Since she took power, her strong and stable government has been in constant crisis and disintegration, fixed only by the basilisk stare of her puffy, emotionless eyes. Her approach to the Brexit negotiations has been bizarre and incomprehensible, giving up any reasonable demand before they even started, a chess player sawing off her own hands before the first move. Her first budget was a disaster, with its main prescription – a rise in National Insurance rates – being cancelled a week after it was announced. Her attempt to bring back grammar schools is deeply unpopular and may well be dead in the water. On her watch, the Red Cross announced that the state of the NHS constituted a humanitarian crisis. She repeatedly ruled out a snap election, and yet here we are. Nothing makes sense any more. People are getting poorer and living shorter lives; the country is getting measurably, quantifiably worse; it's falling apart, split into warring tribes, and violence is never too far away. Is this strength and stability? How bad, how chaotic, could a Jeremy Corbyn government really be? Is there any chance, at all, that it could be worse than this?

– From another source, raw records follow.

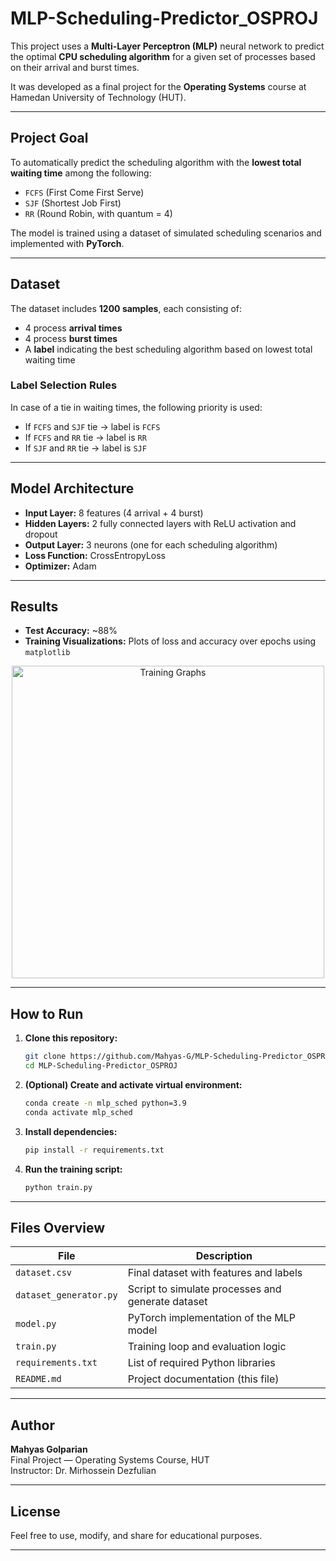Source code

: # MLP-Scheduling-Predictor_OSPROJ

This project uses a **Multi-Layer Perceptron (MLP)** neural network to predict the optimal **CPU scheduling algorithm** for a given set of processes based on their arrival and burst times.

It was developed as a final project for the **Operating Systems** course at Hamedan University of Technology (HUT).

---

## Project Goal

To automatically predict the scheduling algorithm with the **lowest total waiting time** among the following:

- `FCFS` (First Come First Serve)
- `SJF` (Shortest Job First)
- `RR` (Round Robin, with quantum = 4)

The model is trained using a dataset of simulated scheduling scenarios and implemented with **PyTorch**.

---

## Dataset

The dataset includes **1200 samples**, each consisting of:

- 4 process **arrival times**
- 4 process **burst times**
- A **label** indicating the best scheduling algorithm based on lowest total waiting time

### Label Selection Rules

In case of a tie in waiting times, the following priority is used:

- If `FCFS` and `SJF` tie → label is `FCFS`
- If `FCFS` and `RR` tie → label is `RR`
- If `SJF` and `RR` tie → label is `SJF`

---

## Model Architecture

- **Input Layer:** 8 features (4 arrival + 4 burst)
- **Hidden Layers:** 2 fully connected layers with ReLU activation and dropout
- **Output Layer:** 3 neurons (one for each scheduling algorithm)
- **Loss Function:** CrossEntropyLoss
- **Optimizer:** Adam

---

## Results

- **Test Accuracy:** ~88%
- **Training Visualizations:** Plots of loss and accuracy over epochs using `matplotlib`

<p align="center">
  <img src="https://uploadkon.ir/uploads/4aca25_25Figure-1.png" alt="Training Graphs" width="500"/>
</p>

---

##  How to Run

1. **Clone this repository:**
   ```bash
   git clone https://github.com/Mahyas-G/MLP-Scheduling-Predictor_OSPROJ.git
   cd MLP-Scheduling-Predictor_OSPROJ
   ```

2. **(Optional) Create and activate virtual environment:**
   ```bash
   conda create -n mlp_sched python=3.9
   conda activate mlp_sched
   ```

3. **Install dependencies:**
   ```bash
   pip install -r requirements.txt
   ```

4. **Run the training script:**
   ```bash
   python train.py
   ```

---

## Files Overview

| File                  | Description                                      |
|-----------------------|--------------------------------------------------|
| `dataset.csv`         | Final dataset with features and labels           |
| `dataset_generator.py`| Script to simulate processes and generate dataset|
| `model.py`            | PyTorch implementation of the MLP model          |
| `train.py`            | Training loop and evaluation logic               |
| `requirements.txt`    | List of required Python libraries                |
| `README.md`           | Project documentation (this file)                |

---

## Author

**Mahyas Golparian**  
Final Project — Operating Systems Course, HUT  
Instructor: Dr. Mirhossein Dezfulian

---

## License
  
Feel free to use, modify, and share for educational purposes.

---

Clearly the real meaning of whatever stability Theresa May embodies isn't the one you'll find in a dictionary. Historians will tell us that early civilisations, the Greeks and the Mesopotamians, were terrified of chaos. Clearly we're not so different. In the Babylonian creation myth, the world is formed when the law-giving hero-god Marduk kills Tiamat, the primordial sea-dragon of chaos, and fashions the universe from her corpse. Order, clearly, is not the same thing as peace. It comes from a club or a sword: a pile of corpses is ordered – inert, pliable, able to be stacked and numbered – while a mob of living beings is not. Ancient societies fought constant, pointless, brutal wars; entire cities were slaughtered, peasants were enslaved, the fields were salted and turned to dust – but this wasn't chaos, because it was always at someone's command. The fear of chaos is the fear of life, in all its messy unpredictability; it's the fear that the sun and moon might roll over in the sky and become, once more, Tiamat's living eyes.

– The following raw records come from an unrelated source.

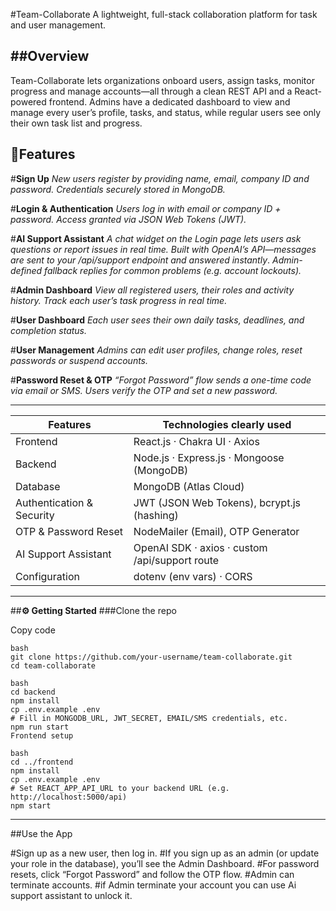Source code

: #Team-Collaborate
A lightweight, full-stack collaboration platform for task and user management.

##Overview
------------------------------------------------------------------------------------
Team-Collaborate lets organizations onboard users, assign tasks, monitor progress and manage accounts—all through a clean REST API and a React-powered frontend. Admins have a dedicated dashboard to view and manage every user’s profile, tasks, and status, while regular users see only their own task list and progress.

🚀**Features**
----------------------------------------------------------------------------------
#**Sign Up**
*New users register by providing name, email, company ID and password.*
*Credentials securely stored in MongoDB.*

#**Login & Authentication**
*Users log in with email or company ID + password.*
*Access granted via JSON Web Tokens (JWT).*

#**AI Support Assistant**
*A chat widget on the Login page lets users ask questions or report issues in real time.*
*Built with OpenAI’s API—messages are sent to your /api/support endpoint and answered instantly*.
*Admin-defined fallback replies for common problems (e.g. account lockouts).*

#**Admin Dashboard**
*View all registered users, their roles and activity history.*
*Track each user’s task progress in real time.*

#**User Dashboard**
*Each user sees their own daily tasks, deadlines, and completion status.*

#**User Management**
*Admins can edit user profiles, change roles, reset passwords or suspend accounts.*

#**Password Reset & OTP**
*“Forgot Password” flow sends a one-time code via email or SMS.*
*Users verify the OTP and set a new password.*

----------------------------------------------------------------------------------------

|Features	                 |  Technologies clearly used                      |
|------------------------- |-------------------------------------------------|
|Frontend                  |  React.js · Chakra UI · Axios                   |
|Backend                   | 	Node.js · Express.js · Mongoose (MongoDB)      |
|Database	                 |  MongoDB (Atlas Cloud)                          |
|Authentication & Security |  JWT (JSON Web Tokens), bcrypt.js (hashing)     |
|OTP & Password Reset	     |  NodeMailer (Email), OTP Generator              |
|AI Support Assistant	     |  OpenAI SDK · axios · custom /api/support route |
|Configuration             |  dotenv (env vars) · CORS                       | 

---------------------------------------------------------------------------------
##**⚙️ Getting Started**
###Clone the repo

Copy code

```
bash
git clone https://github.com/your-username/team-collaborate.git
cd team-collaborate

bash
cd backend
npm install
cp .env.example .env
# Fill in MONGODB_URL, JWT_SECRET, EMAIL/SMS credentials, etc.
npm run start
Frontend setup

bash
cd ../frontend
npm install
cp .env.example .env
# Set REACT_APP_API_URL to your backend URL (e.g. http://localhost:5000/api)
npm start
```
-----------------------------------------------------------------------------
##Use the App

#Sign up as a new user, then log in.
#If you sign up as an admin (or update your role in the database), you’ll see the Admin Dashboard.
#For password resets, click “Forgot Password” and follow the OTP flow.
#Admin can terminate accounts.
#if Admin terminate your account you can use Ai support assistant to unlock it.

When Theresa May tells people that she represents the forces of order and stability, people believe her, even though everything she's done so far suggests a government that's making things up as it goes along, a stomping and mindless giant imprisoned on its island, leaving vast footprints of wreckage around the country. It's because, at the most foundational level, competence and cruelty are eventually held to be the same thing. British politics are still ingrained with a vulgar Hobbesianism; we still think that good government means surrendering our own violence to a mightier and more repressive state violence, and you can tell how well the state is doing by seeing if it still has the ability to inflict needless, capricious suffering on other people. This is why May's strong-and-stable bullshit doesn't contradict the Brexity desire to shake things up and make a change: they're both based on the same idea, that there's an undeserving underclass – migrants, ethnic minorities, young people, people with disabilities and so on – who simply aren't suffering enough. Look at them. Living, eating, breathing, offending the world with their very existence. Chaos, pure chaos. Something must be done.